== Task details ==
Omit images. Retype all entries verbatim.

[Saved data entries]
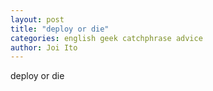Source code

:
 ```yaml
---
layout: post
title: "deploy or die"
categories: english geek catchphrase advice
author: Joi Ito
---
```


deploy or die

== Solved problem ==
Source code

:
 ```yaml
---
layout: post
title: "deploy or die"
categories: english geek catchphrase advice
author: Joi Ito
---
```


deploy or die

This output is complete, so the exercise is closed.